Krank also!
Es geht bei dir, das hoffe ich, primär doch um körperliche Probleme, denn du begründest zum Beispiel – sehr gekonnt, sehr plastisch, ja, fast literarisch –, warum du den PC in der letzten Zeit kaum benützt und deine E-mail-Adresse außer Betrieb genommen hast ... und wie einfach es ging.
Du hast recht!
Mit den E-mails kann es eine Plage sein. Ich habe es mir ebenfalls überlegt – aufhören! Total! Keine elektronische Post mehr! Möglicherweise ab dem nächsten Jahr. Nicht aus snobistischen Gründen, nein, das kommt jetzt oft vor – bei euch auch? Vielleicht nicht. Noch nicht. Hier aber schon. Neuerdings.
Ein neues Statussymbol ist das halt: Nicht mehr ein Ferienhaus – in den Bergen oder am Meer – wie früher, schon gar nicht ein zweiter Wagen, ein Siebenplätzer oder ein Jeep mit Vierrad-Antrieb, Sahara-tauglich ... heute eher peinlich.
Hier sind zurzeit terminfreie Räume „in“: absolut leere Zeitfenster, unbesetzte Nachdenkbereiche, stille Meditationsnischen, ungestörte Philosophie-Oasen.
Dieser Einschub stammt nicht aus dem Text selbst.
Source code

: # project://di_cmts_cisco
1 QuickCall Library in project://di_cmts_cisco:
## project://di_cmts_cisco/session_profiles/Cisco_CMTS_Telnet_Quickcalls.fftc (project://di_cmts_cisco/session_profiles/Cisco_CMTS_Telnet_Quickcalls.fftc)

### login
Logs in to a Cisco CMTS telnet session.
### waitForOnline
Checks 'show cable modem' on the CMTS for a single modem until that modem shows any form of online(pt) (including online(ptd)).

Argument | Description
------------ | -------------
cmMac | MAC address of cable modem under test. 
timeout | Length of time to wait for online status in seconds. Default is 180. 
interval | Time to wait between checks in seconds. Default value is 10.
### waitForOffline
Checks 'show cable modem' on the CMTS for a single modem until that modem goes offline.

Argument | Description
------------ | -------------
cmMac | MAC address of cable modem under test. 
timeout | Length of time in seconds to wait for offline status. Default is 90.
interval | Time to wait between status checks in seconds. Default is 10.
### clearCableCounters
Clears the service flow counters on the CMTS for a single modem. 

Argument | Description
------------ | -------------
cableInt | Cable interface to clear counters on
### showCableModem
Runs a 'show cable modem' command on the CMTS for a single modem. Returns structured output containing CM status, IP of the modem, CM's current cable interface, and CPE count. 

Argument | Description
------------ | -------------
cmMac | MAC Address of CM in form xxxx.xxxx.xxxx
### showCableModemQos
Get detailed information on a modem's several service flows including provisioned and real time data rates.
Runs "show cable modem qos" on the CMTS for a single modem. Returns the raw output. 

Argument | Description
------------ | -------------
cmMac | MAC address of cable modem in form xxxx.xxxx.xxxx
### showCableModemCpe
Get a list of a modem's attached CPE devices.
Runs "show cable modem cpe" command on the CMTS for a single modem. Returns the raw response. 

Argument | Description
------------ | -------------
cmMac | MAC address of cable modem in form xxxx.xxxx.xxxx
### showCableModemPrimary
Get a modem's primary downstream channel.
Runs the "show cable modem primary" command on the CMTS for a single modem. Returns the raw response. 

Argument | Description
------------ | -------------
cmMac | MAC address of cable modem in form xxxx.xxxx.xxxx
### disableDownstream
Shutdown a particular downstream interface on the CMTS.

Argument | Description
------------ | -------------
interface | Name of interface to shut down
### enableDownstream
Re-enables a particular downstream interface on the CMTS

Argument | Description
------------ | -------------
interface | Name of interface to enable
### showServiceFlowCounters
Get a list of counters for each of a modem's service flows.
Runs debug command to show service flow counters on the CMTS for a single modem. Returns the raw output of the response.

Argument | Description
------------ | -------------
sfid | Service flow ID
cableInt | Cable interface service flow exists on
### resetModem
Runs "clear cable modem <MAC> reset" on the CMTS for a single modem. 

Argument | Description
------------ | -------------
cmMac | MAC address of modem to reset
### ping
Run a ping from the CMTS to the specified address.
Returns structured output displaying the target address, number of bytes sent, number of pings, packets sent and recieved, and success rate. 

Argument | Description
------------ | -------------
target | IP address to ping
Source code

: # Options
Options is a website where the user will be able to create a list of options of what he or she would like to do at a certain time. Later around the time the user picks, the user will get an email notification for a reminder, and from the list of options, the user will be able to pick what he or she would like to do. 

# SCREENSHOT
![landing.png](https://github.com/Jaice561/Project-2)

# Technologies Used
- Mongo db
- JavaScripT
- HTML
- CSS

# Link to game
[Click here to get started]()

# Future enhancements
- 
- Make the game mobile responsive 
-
Ich muss doch nicht unbedingt wissen, wo Hanspeter in den Ferien war und wie sich dort das Wetter verhielt. Und ich will auch kein schlechtes Gewissen bekommen, wenn ich ihm umgehend keine tröstende oder aufmunternde E-mail-Antwort sende.
Die Menschen gewöhnen sich mit der Zeit daran, dass du ohne E-mails lebst ... habe ich mir sagen lassen. Einige, meistens sind es Freunde,  knirschen – zu Beginn – mit den Zähnen. Das sei aber ein Problem der anderen, nicht deins. Man gebe jetzt nur die iPhone-Nummern weiter, in erster Linie an die Familie, dann an die nächsten Freunde und zuletzt an einige handverlesene und wichtige Geschäftspartner.
Ich will es dir bald nachmachen, praktisch ohne E-mails, und später – eventuell – ohne PC leben, was auch heißen mag: mehr Zeit haben, mehr Muße, mehr Freiheit ... ja, langfristig noch mehr Freiheit.

Die neuen Technologien bemächtigen sich unser immer raffinierter, nicht durch eine Revolution, durch einen auffallenden, bösen Gewaltakt, nein, sie wirken langsam, unbemerkt, wenn du willst, fast heimtückisch. Sie bringen uns in Abhängigkeiten, und das mag ich nicht, dagegen muss ich mich wehren.
Und noch etwas, Danny, was mir in den letzten Jahren viel Unbehagen bereitet: Das Faktum, dass die Grenzen zwischen unserer Körperwelt und der elektronischen Welt immer unklarer werden und allmählich verschwinden. Da frage ich mich natürlich, was tun wir hier, wohin gehen wir, was wird mit uns geschehen? Und was für ein Leben erwartet unsere Kinder und Enkel?
Wir vermögen uns, das hoffe ich, mit manchen Dingen zu arrangieren oder dagegen tapfer zu kämpfen; die Frage ist nur – wie lange noch? Immerhin, 2004 wurden die ersten Implantate – mit ferngesteuerter Wirkstoffabgabe – zugelassen. Sie verbinden uns mit der Welt der Dinge ... nein, vernetzen, das ist das genauere Wort.
Möglicherweise sollten wir uns schon jetzt deutlicher wehren, ja, aufmüpfiger oder gar rabiater werden. Die elektronische Welt darf leistungsfähig, stark und nützlich sein, aber nicht allmächtig. Denn dann müssten wir nur das neue Diggi-Vatti-Unser beten:

„Netzwerk unser –
du bist das Leben –
gepriesen werde dein System –
deine Zeit komme –
deine Berechnung geschehe –
nicht mehr auf Erden –
sondern im Cyberspace –
unsere tägliche Information gib uns heute –
und vergib uns lieber keine Schuld.“ *


Ohne PC also!
Gut! Du bist der Erste, der Experimentator, der Vorreiter. Mein Glückwunsch! Ich ziehe nur nach. Wie damals in der alten, guten Gymizeit und unseren folgenden und ziemlich wilden Eishockeyjahren.
Ach nein, Spaß beiseite! Ich weiß doch gar nicht, wo du dich jetzt gerade aufhältst, wie du dich fühlst und wie es dir tatsächlich geht. Meine flapsigen Sprüche sind vielleicht gar nicht am Platze.